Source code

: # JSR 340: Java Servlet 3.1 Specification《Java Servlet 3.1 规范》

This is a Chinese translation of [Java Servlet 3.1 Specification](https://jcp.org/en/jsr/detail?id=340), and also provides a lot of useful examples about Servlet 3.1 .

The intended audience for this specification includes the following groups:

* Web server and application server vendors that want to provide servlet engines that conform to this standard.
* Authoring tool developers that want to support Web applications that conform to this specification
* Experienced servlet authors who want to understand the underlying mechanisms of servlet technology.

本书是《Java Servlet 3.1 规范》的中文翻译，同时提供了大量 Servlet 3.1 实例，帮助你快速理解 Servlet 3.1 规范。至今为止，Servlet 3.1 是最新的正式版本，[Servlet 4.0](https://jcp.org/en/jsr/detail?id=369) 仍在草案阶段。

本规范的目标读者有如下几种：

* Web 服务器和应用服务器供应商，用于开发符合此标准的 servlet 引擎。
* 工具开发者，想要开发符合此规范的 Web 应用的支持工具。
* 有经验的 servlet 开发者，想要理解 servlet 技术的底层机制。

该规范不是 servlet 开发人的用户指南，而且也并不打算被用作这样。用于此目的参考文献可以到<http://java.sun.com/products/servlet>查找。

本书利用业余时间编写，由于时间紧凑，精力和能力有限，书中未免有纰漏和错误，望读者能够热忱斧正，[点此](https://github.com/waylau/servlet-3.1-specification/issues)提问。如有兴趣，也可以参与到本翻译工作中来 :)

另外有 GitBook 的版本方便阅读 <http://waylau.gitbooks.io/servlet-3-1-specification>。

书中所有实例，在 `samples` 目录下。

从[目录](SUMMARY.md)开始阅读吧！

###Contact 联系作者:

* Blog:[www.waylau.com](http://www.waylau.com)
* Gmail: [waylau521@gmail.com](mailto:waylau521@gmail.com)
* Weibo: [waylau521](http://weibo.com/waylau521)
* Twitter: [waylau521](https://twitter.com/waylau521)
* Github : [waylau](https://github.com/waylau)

* **What the task asks**
Write out all of the records once more, exactly.

* **Completed task**
Source code

: # JSR 340: Java Servlet 3.1 Specification《Java Servlet 3.1 规范》

This is a Chinese translation of [Java Servlet 3.1 Specification](https://jcp.org/en/jsr/detail?id=340), and also provides a lot of useful examples about Servlet 3.1 .

The intended audience for this specification includes the following groups:

* Web server and application server vendors that want to provide servlet engines that conform to this standard.
* Authoring tool developers that want to support Web applications that conform to this specification
* Experienced servlet authors who want to understand the underlying mechanisms of servlet technology.

本书是《Java Servlet 3.1 规范》的中文翻译，同时提供了大量 Servlet 3.1 实例，帮助你快速理解 Servlet 3.1 规范。至今为止，Servlet 3.1 是最新的正式版本，[Servlet 4.0](https://jcp.org/en/jsr/detail?id=369) 仍在草案阶段。

本规范的目标读者有如下几种：

* Web 服务器和应用服务器供应商，用于开发符合此标准的 servlet 引擎。
* 工具开发者，想要开发符合此规范的 Web 应用的支持工具。
* 有经验的 servlet 开发者，想要理解 servlet 技术的底层机制。

该规范不是 servlet 开发人的用户指南，而且也并不打算被用作这样。用于此目的参考文献可以到<http://java.sun.com/products/servlet>查找。

本书利用业余时间编写，由于时间紧凑，精力和能力有限，书中未免有纰漏和错误，望读者能够热忱斧正，[点此](https://github.com/waylau/servlet-3.1-specification/issues)提问。如有兴趣，也可以参与到本翻译工作中来 :)

另外有 GitBook 的版本方便阅读 <http://waylau.gitbooks.io/servlet-3-1-specification>。

书中所有实例，在 `samples` 目录下。

从[目录](SUMMARY.md)开始阅读吧！

###Contact 联系作者:

* Blog:[www.waylau.com](http://www.waylau.com)
* Gmail: [waylau521@gmail.com](mailto:waylau521@gmail.com)
* Weibo: [waylau521](http://weibo.com/waylau521)
* Twitter: [waylau521](https://twitter.com/waylau521)
* Github : [waylau](https://github.com/waylau)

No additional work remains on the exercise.